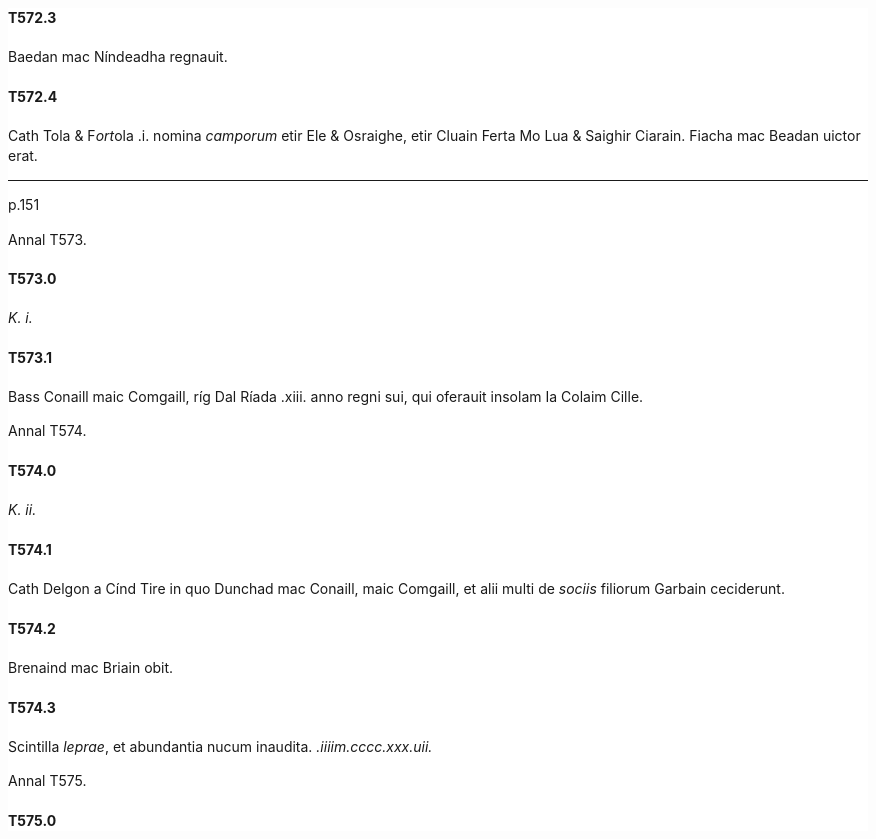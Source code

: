 
#### T572.3


Baedan mac Níndeadha regnauit.


#### T572.4


Cath Tola & F*ort*ola .i. nomina *camporum* etir Ele & Osraighe, etir Cluain Ferta Mo Lua & Saighir Ciarain. Fiacha mac Beadan uictor erat.




---

p.151


Annal T573. 
#### T573.0


*K. i.*


#### T573.1


Bass Conaill maic Comgaill, ríg Dal Ríada .xiii. anno regni sui, qui oferauit insolam Ia Colaim Cille.


Annal T574. 
#### T574.0


*K. ii.*


#### T574.1


Cath Delgon a Cínd Tire in quo Dunchad mac Conaill, maic Comgaill, et alii multi de *sociis* filiorum Garbain ceciderunt.


#### T574.2


Brenaind mac Briain obit.


#### T574.3


Scintilla *leprae*, et abundantia nucum inaudita. *.iiiim.cccc.xxx.uii.*



Annal T575. 
#### T575.0
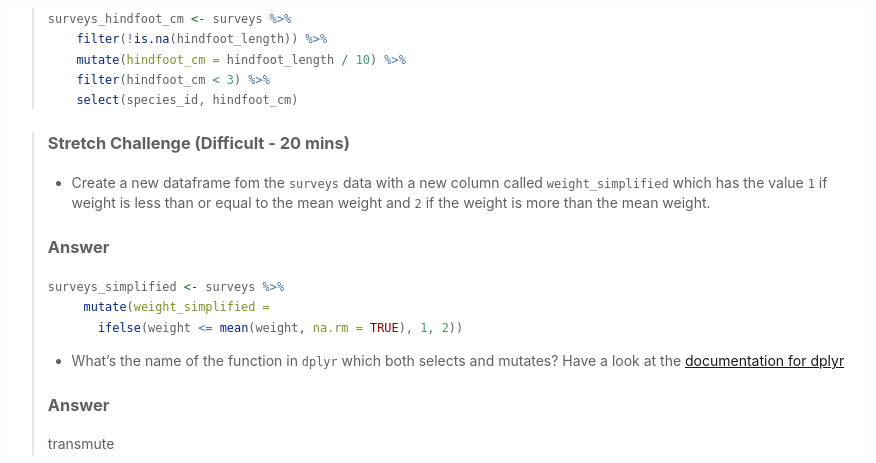 > 
> <div style="background: #fff;">
> 
> ``` r
> surveys_hindfoot_cm <- surveys %>%
>     filter(!is.na(hindfoot_length)) %>%
>     mutate(hindfoot_cm = hindfoot_length / 10) %>%
>     filter(hindfoot_cm < 3) %>%
>     select(species_id, hindfoot_cm)
> ```
> 
> </div>
> 
> </div>

> ### Stretch Challenge (Difficult - 20 mins)
> 
>   - Create a new dataframe fom the `surveys` data with a new column
>     called `weight_simplified` which has the value `1` if weight is
>     less than or equal to the mean weight and `2` if the weight is
>     more than the mean weight.
> 
> <div class="accordion">
> 
> <h3 class="toc-ignore">
> 
> Answer
> 
> </h3>
> 
> <div style="background: #fff;">
> 
> ``` r
> surveys_simplified <- surveys %>%
>      mutate(weight_simplified =
>        ifelse(weight <= mean(weight, na.rm = TRUE), 1, 2))
> ```
> 
> </div>
> 
> </div>
> 
>   - What’s the name of the function in `dplyr` which both selects and
>     mutates? Have a look at the [documentation for
>     dplyr](https://dplyr.tidyverse.org/)
> 
> <div class="accordion">
> 
> <h3 class="toc-ignore">
> 
> Answer
> 
> </h3>
> 
> <div style="background: #fff;">
> 
> <p>
> 
> transmute
> 
> </div>
> 
> </div>
> 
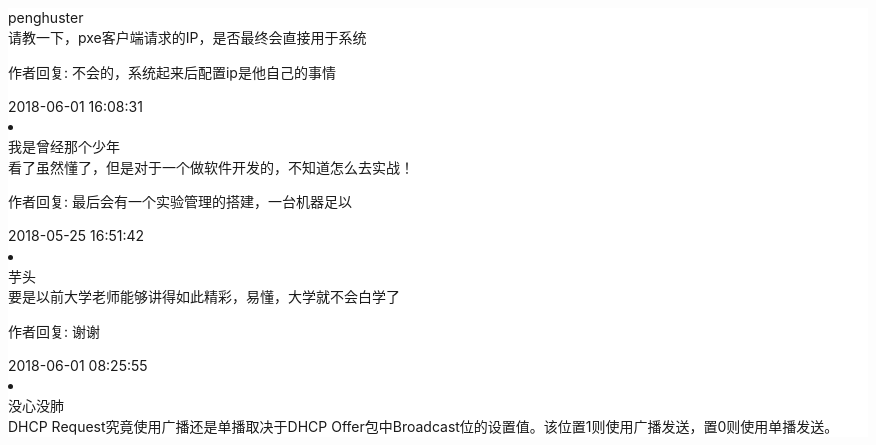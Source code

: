 <div class="_2sjJGcOH_0">
  
<div class="_36ChpWj4_0">
  <div class="_2zFoi7sd_0"><span>penghuster</span>
  </div>
  <div class="_2_QraFYR_0">请教一下，pxe客户端请求的IP，是否最终会直接用于系统</div>
  <div class="_10o3OAxT_0">
    <p class="_3KxQPN3V_0">作者回复: 不会的，系统起来后配置ip是他自己的事情</p>
  </div>
  <div class="_3klNVc4Z_0">
    <div class="_3Hkula0k_0">2018-06-01 16:08:31</div>
  </div>
</div>
</div>
</li>
<li>
<div class="_2sjJGcOH_0">
  
<div class="_36ChpWj4_0">
  <div class="_2zFoi7sd_0"><span>我是曾经那个少年</span>
  </div>
  <div class="_2_QraFYR_0">看了虽然懂了，但是对于一个做软件开发的，不知道怎么去实战！</div>
  <div class="_10o3OAxT_0">
    <p class="_3KxQPN3V_0">作者回复: 最后会有一个实验管理的搭建，一台机器足以</p>
  </div>
  <div class="_3klNVc4Z_0">
    <div class="_3Hkula0k_0">2018-05-25 16:51:42</div>
  </div>
</div>
</div>
</li>
<li>
<div class="_2sjJGcOH_0">
  
<div class="_36ChpWj4_0">
  <div class="_2zFoi7sd_0"><span>芋头</span>
  </div>
  <div class="_2_QraFYR_0">要是以前大学老师能够讲得如此精彩，易懂，大学就不会白学了</div>
  <div class="_10o3OAxT_0">
    <p class="_3KxQPN3V_0">作者回复: 谢谢</p>
  </div>
  <div class="_3klNVc4Z_0">
    <div class="_3Hkula0k_0">2018-06-01 08:25:55</div>
  </div>
</div>
</div>
</li>
<li>
<div class="_2sjJGcOH_0">
  
<div class="_36ChpWj4_0">
  <div class="_2zFoi7sd_0"><span>没心没肺</span>
  </div>
  <div class="_2_QraFYR_0">DHCP Request究竟使用广播还是单播取决于DHCP Offer包中Broadcast位的设置值。该位置1则使用广播发送，置0则使用单播发送。</div>
  <div class="_10o3OAxT_0">
    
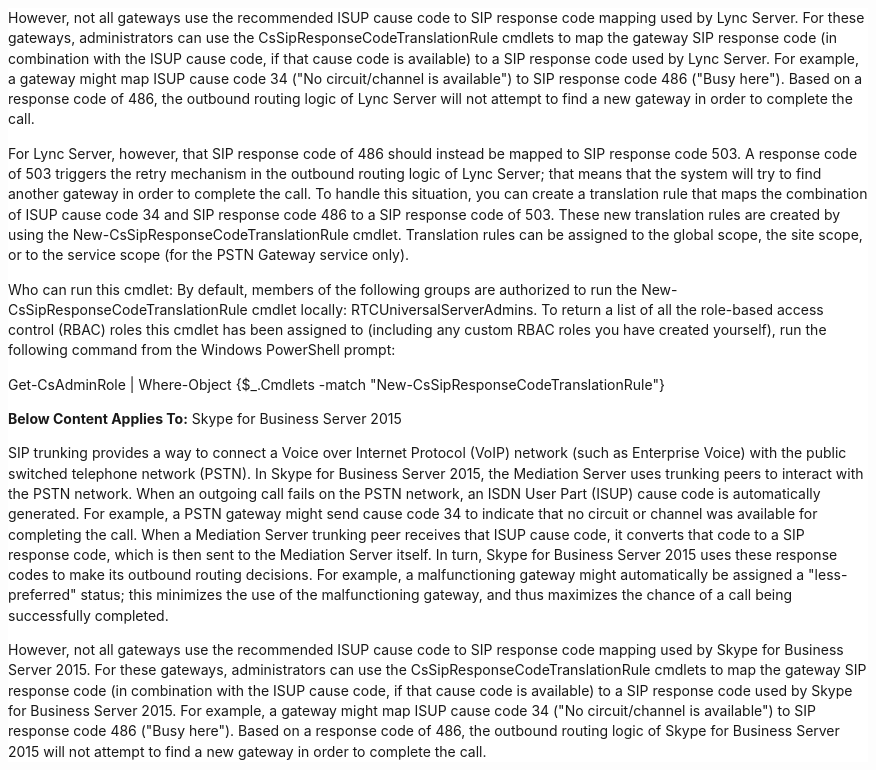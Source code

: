 However, not all gateways use the recommended ISUP cause code to SIP response code mapping used by Lync Server.
For these gateways, administrators can use the CsSipResponseCodeTranslationRule cmdlets to map the gateway SIP response code (in combination with the ISUP cause code, if that cause code is available) to a SIP response code used by Lync Server.
For example, a gateway might map ISUP cause code 34 ("No circuit/channel is available") to SIP response code 486 ("Busy here").
Based on a response code of 486, the outbound routing logic of Lync Server will not attempt to find a new gateway in order to complete the call.

For Lync Server, however, that SIP response code of 486 should instead be mapped to SIP response code 503.
A response code of 503 triggers the retry mechanism in the outbound routing logic of Lync Server; that means that the system will try to find another gateway in order to complete the call.
To handle this situation, you can create a translation rule that maps the combination of ISUP cause code 34 and SIP response code 486 to a SIP response code of 503.
These new translation rules are created by using the New-CsSipResponseCodeTranslationRule cmdlet.
Translation rules can be assigned to the global scope, the site scope, or to the service scope (for the PSTN Gateway service only).

Who can run this cmdlet: By default, members of the following groups are authorized to run the New-CsSipResponseCodeTranslationRule cmdlet locally: RTCUniversalServerAdmins.
To return a list of all the role-based access control (RBAC) roles this cmdlet has been assigned to (including any custom RBAC roles you have created yourself), run the following command from the Windows PowerShell prompt:

Get-CsAdminRole | Where-Object {$_.Cmdlets -match "New-CsSipResponseCodeTranslationRule"}

**Below Content Applies To:** Skype for Business Server 2015

SIP trunking provides a way to connect a Voice over Internet Protocol (VoIP) network (such as Enterprise Voice) with the public switched telephone network (PSTN).
In Skype for Business Server 2015, the Mediation Server uses trunking peers to interact with the PSTN network.
When an outgoing call fails on the PSTN network, an ISDN User Part (ISUP) cause code is automatically generated.
For example, a PSTN gateway might send cause code 34 to indicate that no circuit or channel was available for completing the call.
When a Mediation Server trunking peer receives that ISUP cause code, it converts that code to a SIP response code, which is then sent to the Mediation Server itself.
In turn, Skype for Business Server 2015 uses these response codes to make its outbound routing decisions.
For example, a malfunctioning gateway might automatically be assigned a "less-preferred" status; this minimizes the use of the malfunctioning gateway, and thus maximizes the chance of a call being successfully completed.

However, not all gateways use the recommended ISUP cause code to SIP response code mapping used by Skype for Business Server 2015.
For these gateways, administrators can use the CsSipResponseCodeTranslationRule cmdlets to map the gateway SIP response code (in combination with the ISUP cause code, if that cause code is available) to a SIP response code used by Skype for Business Server 2015.
For example, a gateway might map ISUP cause code 34 ("No circuit/channel is available") to SIP response code 486 ("Busy here").
Based on a response code of 486, the outbound routing logic of Skype for Business Server 2015 will not attempt to find a new gateway in order to complete the call.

= = = = =

Task to carry out: Transcribe the data completely. No pictures should appear in the transcription.

Answer area:
Source code

: 
#### T572.3


Baedan mac Níndeadha regnauit.


#### T572.4


Cath Tola & F*ort*ola .i. nomina *camporum* etir Ele & Osraighe, etir Cluain Ferta Mo Lua & Saighir Ciarain. Fiacha mac Beadan uictor erat.




---

p.151


Annal T573. 
#### T573.0


*K. i.*


#### T573.1


Bass Conaill maic Comgaill, ríg Dal Ríada .xiii. anno regni sui, qui oferauit insolam Ia Colaim Cille.


Annal T574. 
#### T574.0


*K. ii.*


#### T574.1


Cath Delgon a Cínd Tire in quo Dunchad mac Conaill, maic Comgaill, et alii multi de *sociis* filiorum Garbain ceciderunt.


#### T574.2


Brenaind mac Briain obit.


#### T574.3


Scintilla *leprae*, et abundantia nucum inaudita. *.iiiim.cccc.xxx.uii.*



Annal T575. 
#### T575.0
 > 
> <div style="background: #fff;">
> 
> ``` r
> surveys_hindfoot_cm <- surveys %>%
>     filter(!is.na(hindfoot_length)) %>%
>     mutate(hindfoot_cm = hindfoot_length / 10) %>%
>     filter(hindfoot_cm < 3) %>%
>     select(species_id, hindfoot_cm)
> ```
> 
> </div>
> 
> </div>

> ### Stretch Challenge (Difficult - 20 mins)
> 
>   - Create a new dataframe fom the `surveys` data with a new column
>     called `weight_simplified` which has the value `1` if weight is
>     less than or equal to the mean weight and `2` if the weight is
>     more than the mean weight.
> 
> <div class="accordion">
> 
> <h3 class="toc-ignore">
> 
> Answer
> 
> </h3>
> 
> <div style="background: #fff;">
> 
> ``` r
> surveys_simplified <- surveys %>%
>      mutate(weight_simplified =
>        ifelse(weight <= mean(weight, na.rm = TRUE), 1, 2))
> ```
> 
> </div>
> 
> </div>
> 
>   - What’s the name of the function in `dplyr` which both selects and
>     mutates? Have a look at the [documentation for
>     dplyr](https://dplyr.tidyverse.org/)
> 
> <div class="accordion">
> 
> <h3 class="toc-ignore">
> 
> Answer
> 
> </h3>
> 
> <div style="background: #fff;">
> 
> <p>
> 
> transmute
> 
> </div>
> 
> </div>
> 
Source code

: <div class="_2sjJGcOH_0">
  
<div class="_36ChpWj4_0">
  <div class="_2zFoi7sd_0"><span>penghuster</span>
  </div>
  <div class="_2_QraFYR_0">请教一下，pxe客户端请求的IP，是否最终会直接用于系统</div>
  <div class="_10o3OAxT_0">
    <p class="_3KxQPN3V_0">作者回复: 不会的，系统起来后配置ip是他自己的事情</p>
  </div>
  <div class="_3klNVc4Z_0">
    <div class="_3Hkula0k_0">2018-06-01 16:08:31</div>
  </div>
</div>
</div>
</li>
<li>
<div class="_2sjJGcOH_0">
  
<div class="_36ChpWj4_0">
  <div class="_2zFoi7sd_0"><span>我是曾经那个少年</span>
  </div>
  <div class="_2_QraFYR_0">看了虽然懂了，但是对于一个做软件开发的，不知道怎么去实战！</div>
  <div class="_10o3OAxT_0">
    <p class="_3KxQPN3V_0">作者回复: 最后会有一个实验管理的搭建，一台机器足以</p>
  </div>
  <div class="_3klNVc4Z_0">
    <div class="_3Hkula0k_0">2018-05-25 16:51:42</div>
  </div>
</div>
</div>
</li>
<li>
<div class="_2sjJGcOH_0">
  
<div class="_36ChpWj4_0">
  <div class="_2zFoi7sd_0"><span>芋头</span>
  </div>
  <div class="_2_QraFYR_0">要是以前大学老师能够讲得如此精彩，易懂，大学就不会白学了</div>
  <div class="_10o3OAxT_0">
    <p class="_3KxQPN3V_0">作者回复: 谢谢</p>
  </div>
  <div class="_3klNVc4Z_0">
    <div class="_3Hkula0k_0">2018-06-01 08:25:55</div>
  </div>
</div>
</div>
</li>
<li>
<div class="_2sjJGcOH_0">
  
<div class="_36ChpWj4_0">
  <div class="_2zFoi7sd_0"><span>没心没肺</span>
  </div>
  <div class="_2_QraFYR_0">DHCP Request究竟使用广播还是单播取决于DHCP Offer包中Broadcast位的设置值。该位置1则使用广播发送，置0则使用单播发送。</div>
  <div class="_10o3OAxT_0">
    
Source code

: However, not all gateways use the recommended ISUP cause code to SIP response code mapping used by Lync Server.
For these gateways, administrators can use the CsSipResponseCodeTranslationRule cmdlets to map the gateway SIP response code (in combination with the ISUP cause code, if that cause code is available) to a SIP response code used by Lync Server.
For example, a gateway might map ISUP cause code 34 ("No circuit/channel is available") to SIP response code 486 ("Busy here").
Based on a response code of 486, the outbound routing logic of Lync Server will not attempt to find a new gateway in order to complete the call.

For Lync Server, however, that SIP response code of 486 should instead be mapped to SIP response code 503.
A response code of 503 triggers the retry mechanism in the outbound routing logic of Lync Server; that means that the system will try to find another gateway in order to complete the call.
To handle this situation, you can create a translation rule that maps the combination of ISUP cause code 34 and SIP response code 486 to a SIP response code of 503.
These new translation rules are created by using the New-CsSipResponseCodeTranslationRule cmdlet.
Translation rules can be assigned to the global scope, the site scope, or to the service scope (for the PSTN Gateway service only).

Who can run this cmdlet: By default, members of the following groups are authorized to run the New-CsSipResponseCodeTranslationRule cmdlet locally: RTCUniversalServerAdmins.
To return a list of all the role-based access control (RBAC) roles this cmdlet has been assigned to (including any custom RBAC roles you have created yourself), run the following command from the Windows PowerShell prompt:

Get-CsAdminRole | Where-Object {$_.Cmdlets -match "New-CsSipResponseCodeTranslationRule"}

**Below Content Applies To:** Skype for Business Server 2015

SIP trunking provides a way to connect a Voice over Internet Protocol (VoIP) network (such as Enterprise Voice) with the public switched telephone network (PSTN).
In Skype for Business Server 2015, the Mediation Server uses trunking peers to interact with the PSTN network.
When an outgoing call fails on the PSTN network, an ISDN User Part (ISUP) cause code is automatically generated.
For example, a PSTN gateway might send cause code 34 to indicate that no circuit or channel was available for completing the call.
When a Mediation Server trunking peer receives that ISUP cause code, it converts that code to a SIP response code, which is then sent to the Mediation Server itself.
In turn, Skype for Business Server 2015 uses these response codes to make its outbound routing decisions.
For example, a malfunctioning gateway might automatically be assigned a "less-preferred" status; this minimizes the use of the malfunctioning gateway, and thus maximizes the chance of a call being successfully completed.

However, not all gateways use the recommended ISUP cause code to SIP response code mapping used by Skype for Business Server 2015.
For these gateways, administrators can use the CsSipResponseCodeTranslationRule cmdlets to map the gateway SIP response code (in combination with the ISUP cause code, if that cause code is available) to a SIP response code used by Skype for Business Server 2015.
For example, a gateway might map ISUP cause code 34 ("No circuit/channel is available") to SIP response code 486 ("Busy here").
Based on a response code of 486, the outbound routing logic of Skype for Business Server 2015 will not attempt to find a new gateway in order to complete the call.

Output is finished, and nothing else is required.